- Material supplied
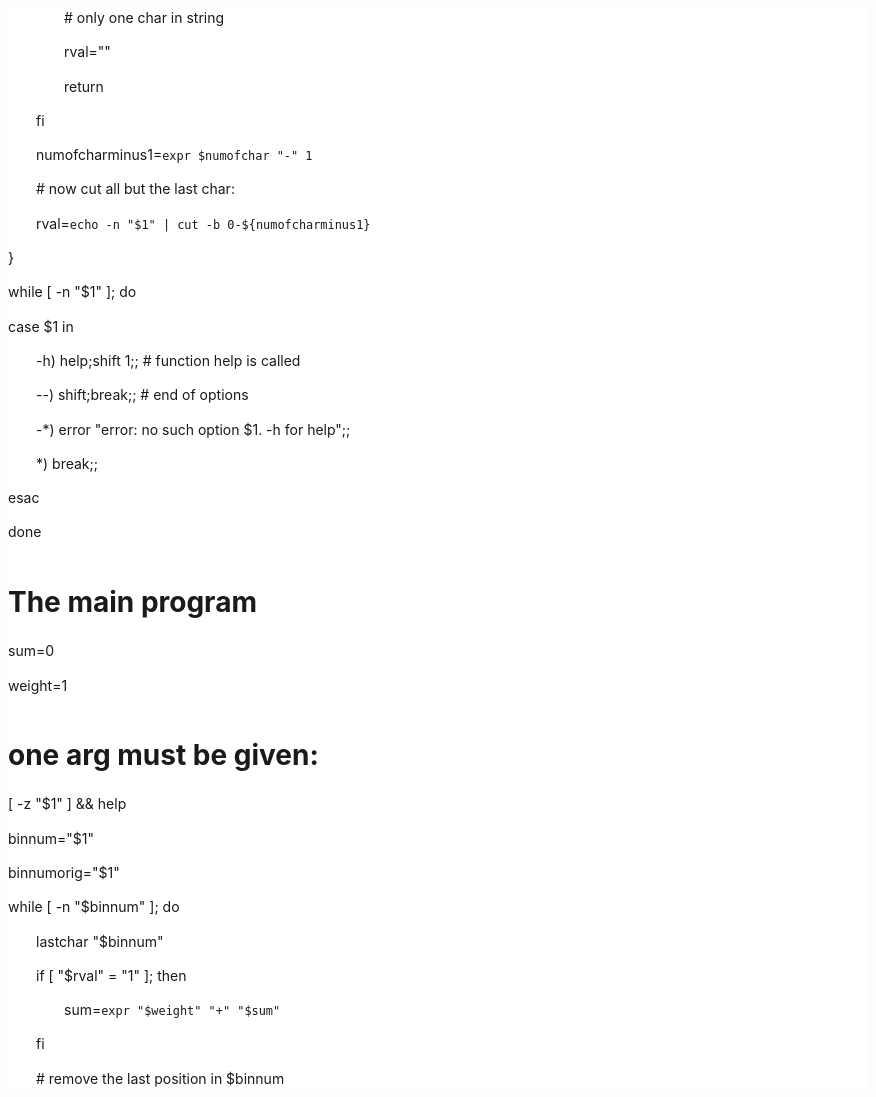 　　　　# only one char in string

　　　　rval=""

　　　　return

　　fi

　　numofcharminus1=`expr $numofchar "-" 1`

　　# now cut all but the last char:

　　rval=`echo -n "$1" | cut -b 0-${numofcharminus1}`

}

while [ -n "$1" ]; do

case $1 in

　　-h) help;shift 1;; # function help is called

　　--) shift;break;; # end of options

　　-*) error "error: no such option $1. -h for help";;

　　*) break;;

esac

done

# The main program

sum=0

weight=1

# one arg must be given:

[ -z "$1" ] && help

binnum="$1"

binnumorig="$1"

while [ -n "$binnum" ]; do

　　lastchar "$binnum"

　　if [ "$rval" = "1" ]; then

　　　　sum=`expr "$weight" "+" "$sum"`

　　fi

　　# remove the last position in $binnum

- Assigned task
Where in the records does the string "help" appear? Copy every line that has it.

- Task solution
　　-h) help;shift 1;; # function help is called
　　-*) error "error: no such option $1. -h for help";;
[ -z "$1" ] && help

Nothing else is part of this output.